Search the records below for the word "JavaScript" and show every line where it occurs.

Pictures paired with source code
------------------------------------------------------------------------

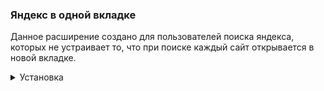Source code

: <div>
  <h3>Яндекс в одной вкладке</h3>
  <p>Данное расширение создано для пользователей поиска яндекса, которых не устраивает то, что при поиске каждый сайт открывается в новой вкладке.

</div>

<details>
  <summary>Установка</summary>

  1. Открыть страницу (chrome://extensions)
  2. Включить режим разработчика (правый верхний угол)
  3. Загрузить распакованное расширение (левый верхний угол) или загрузить сжатую [версию]([url](https://github.com/valiantsin-dzerakh/yandex-one-tab/releases/download/v1.0/yandex-one-tab.v1.crx))

</details>
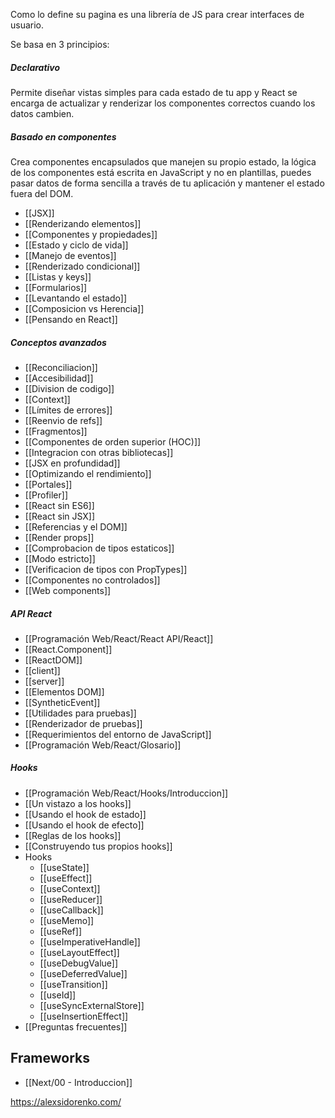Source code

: Como lo define su pagina es una librería de JS para crear interfaces de usuario.

Se basa en 3 principios:
##### Declarativo

Permite diseñar vistas simples para cada estado de tu app y React se encarga de actualizar y renderizar los componentes correctos cuando los datos cambien.

##### Basado en componentes

Crea componentes encapsulados que manejen su propio estado, la lógica de los componentes está escrita en JavaScript y no en plantillas, puedes pasar datos de forma sencilla a través de tu aplicación y mantener el estado fuera del DOM.

- [[JSX]]
- [[Renderizando elementos]]
- [[Componentes y propiedades]]
- [[Estado y ciclo de vida]]
- [[Manejo de eventos]]
- [[Renderizado condicional]]
- [[Listas y keys]]
- [[Formularios]]
- [[Levantando el estado]]
- [[Composicion vs Herencia]]
- [[Pensando en React]]
##### Conceptos avanzados

- [[Reconciliacion]]
- [[Accesibilidad]]
- [[Division de codigo]]
- [[Context]]
- [[Límites de errores]]
- [[Reenvio de refs]]
- [[Fragmentos]]
- [[Componentes de orden superior (HOC)]]
- [[Integracion con otras bibliotecas]]
- [[JSX en profundidad]]
- [[Optimizando el rendimiento]]
- [[Portales]]
- [[Profiler]]
- [[React sin ES6]]
- [[React sin JSX]]
- [[Referencias y el DOM]]
- [[Render props]]
- [[Comprobacion de tipos estaticos]]
- [[Modo estricto]]
- [[Verificacion de tipos con PropTypes]]
- [[Componentes no controlados]]
- [[Web components]]
##### API React

- [[Programación Web/React/React API/React]]
- [[React.Component]]
- [[ReactDOM]]
- [[client]]
- [[server]]
- [[Elementos DOM]]
- [[SyntheticEvent]]
- [[Utilidades para pruebas]]
- [[Renderizador de pruebas]]
- [[Requerimientos del entorno de JavaScript]]
- [[Programación Web/React/Glosario]]

##### Hooks

- [[Programación Web/React/Hooks/Introduccion]]
- [[Un vistazo a los hooks]]
- [[Usando el hook de estado]]
- [[Usando el hook de efecto]]
- [[Reglas de los hooks]]
- [[Construyendo tus propios hooks]]
- Hooks
	- [[useState]]
	- [[useEffect]]
	- [[useContext]]
	- [[useReducer]]
	- [[useCallback]]
	- [[useMemo]]
	- [[useRef]]
	- [[useImperativeHandle]]
	- [[useLayoutEffect]]
	- [[useDebugValue]]
	- [[useDeferredValue]]
	- [[useTransition]]
	- [[useId]]
	- [[useSyncExternalStore]]
	- [[useInsertionEffect]]
- [[Preguntas frecuentes]]

## Frameworks

- [[Next/00 - Introduccion]]





https://alexsidorenko.com/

------------------------------------------------------------------------

- **Problem solution**:
Crea componentes encapsulados que manejen su propio estado, la lógica de los componentes está escrita en JavaScript y no en plantillas, puedes pasar datos de forma sencilla a través de tu aplicación y mantener el estado fuera del DOM.
- [[Requerimientos del entorno de JavaScript]]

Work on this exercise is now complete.